Work request –
Your answer should be one number: how many lines below hold the word "module".
-- Study material follows --
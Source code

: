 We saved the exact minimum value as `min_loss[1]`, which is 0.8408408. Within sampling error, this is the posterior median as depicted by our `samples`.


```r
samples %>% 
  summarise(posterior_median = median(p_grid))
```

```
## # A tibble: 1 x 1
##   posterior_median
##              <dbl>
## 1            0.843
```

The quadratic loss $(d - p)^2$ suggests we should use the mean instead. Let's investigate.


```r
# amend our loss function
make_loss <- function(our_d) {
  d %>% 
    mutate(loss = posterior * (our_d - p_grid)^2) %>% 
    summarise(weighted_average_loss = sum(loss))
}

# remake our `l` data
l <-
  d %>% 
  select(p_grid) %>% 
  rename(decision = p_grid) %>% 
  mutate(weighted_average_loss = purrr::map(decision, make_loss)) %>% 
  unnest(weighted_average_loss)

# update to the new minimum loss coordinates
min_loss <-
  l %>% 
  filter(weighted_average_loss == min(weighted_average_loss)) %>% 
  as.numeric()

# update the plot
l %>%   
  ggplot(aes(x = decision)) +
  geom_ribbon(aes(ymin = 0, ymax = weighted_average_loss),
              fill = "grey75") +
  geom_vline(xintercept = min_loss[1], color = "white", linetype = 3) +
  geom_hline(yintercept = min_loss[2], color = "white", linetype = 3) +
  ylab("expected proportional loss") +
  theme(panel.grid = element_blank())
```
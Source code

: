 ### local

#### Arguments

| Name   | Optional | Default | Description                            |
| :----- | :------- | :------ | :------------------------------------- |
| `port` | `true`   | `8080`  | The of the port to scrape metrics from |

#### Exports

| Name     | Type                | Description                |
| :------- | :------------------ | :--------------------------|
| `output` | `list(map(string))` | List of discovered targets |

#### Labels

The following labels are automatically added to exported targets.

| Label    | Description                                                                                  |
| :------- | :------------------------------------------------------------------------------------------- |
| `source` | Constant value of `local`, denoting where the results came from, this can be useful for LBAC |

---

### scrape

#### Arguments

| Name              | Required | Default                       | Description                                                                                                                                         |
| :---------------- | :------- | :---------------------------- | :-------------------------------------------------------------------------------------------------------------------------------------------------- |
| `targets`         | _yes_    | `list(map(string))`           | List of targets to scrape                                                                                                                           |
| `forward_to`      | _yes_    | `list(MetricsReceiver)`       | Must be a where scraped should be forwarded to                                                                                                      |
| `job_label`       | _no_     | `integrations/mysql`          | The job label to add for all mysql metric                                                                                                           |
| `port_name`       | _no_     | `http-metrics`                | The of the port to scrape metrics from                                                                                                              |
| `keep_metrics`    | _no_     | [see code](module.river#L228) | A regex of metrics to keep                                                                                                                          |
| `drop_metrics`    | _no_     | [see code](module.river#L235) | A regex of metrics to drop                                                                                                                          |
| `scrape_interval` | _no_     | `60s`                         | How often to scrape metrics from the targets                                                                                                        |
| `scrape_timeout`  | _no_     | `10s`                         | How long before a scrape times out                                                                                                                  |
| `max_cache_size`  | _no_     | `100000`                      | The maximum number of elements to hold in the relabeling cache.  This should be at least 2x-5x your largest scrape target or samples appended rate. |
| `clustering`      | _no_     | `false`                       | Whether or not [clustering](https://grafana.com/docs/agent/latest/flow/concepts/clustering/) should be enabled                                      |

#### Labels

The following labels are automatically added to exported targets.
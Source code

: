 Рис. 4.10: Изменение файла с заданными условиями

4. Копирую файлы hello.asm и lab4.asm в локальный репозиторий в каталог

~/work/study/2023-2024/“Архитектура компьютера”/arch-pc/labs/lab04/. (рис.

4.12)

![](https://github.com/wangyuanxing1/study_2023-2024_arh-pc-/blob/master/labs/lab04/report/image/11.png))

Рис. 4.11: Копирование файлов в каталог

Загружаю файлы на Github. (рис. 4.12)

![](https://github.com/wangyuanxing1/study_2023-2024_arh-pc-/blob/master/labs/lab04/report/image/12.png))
-- Study material concluded --
-- Study material follows --
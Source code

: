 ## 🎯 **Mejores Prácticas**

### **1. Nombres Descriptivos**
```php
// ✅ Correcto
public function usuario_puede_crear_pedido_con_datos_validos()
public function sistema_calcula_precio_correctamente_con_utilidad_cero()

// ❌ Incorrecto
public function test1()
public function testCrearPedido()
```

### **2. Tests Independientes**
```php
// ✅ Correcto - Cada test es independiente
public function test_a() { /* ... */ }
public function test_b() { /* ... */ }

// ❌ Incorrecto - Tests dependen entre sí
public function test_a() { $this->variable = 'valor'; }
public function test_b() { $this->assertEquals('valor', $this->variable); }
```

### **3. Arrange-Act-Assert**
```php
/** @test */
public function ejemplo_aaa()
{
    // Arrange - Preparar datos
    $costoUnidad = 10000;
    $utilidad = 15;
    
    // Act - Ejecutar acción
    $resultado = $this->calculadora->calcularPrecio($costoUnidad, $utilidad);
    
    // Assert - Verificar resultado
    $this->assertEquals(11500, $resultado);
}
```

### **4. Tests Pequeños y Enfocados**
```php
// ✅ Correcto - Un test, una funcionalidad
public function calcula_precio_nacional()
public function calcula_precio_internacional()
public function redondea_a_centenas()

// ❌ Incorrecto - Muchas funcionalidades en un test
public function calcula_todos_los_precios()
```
-- Study material concluded --
Response –
2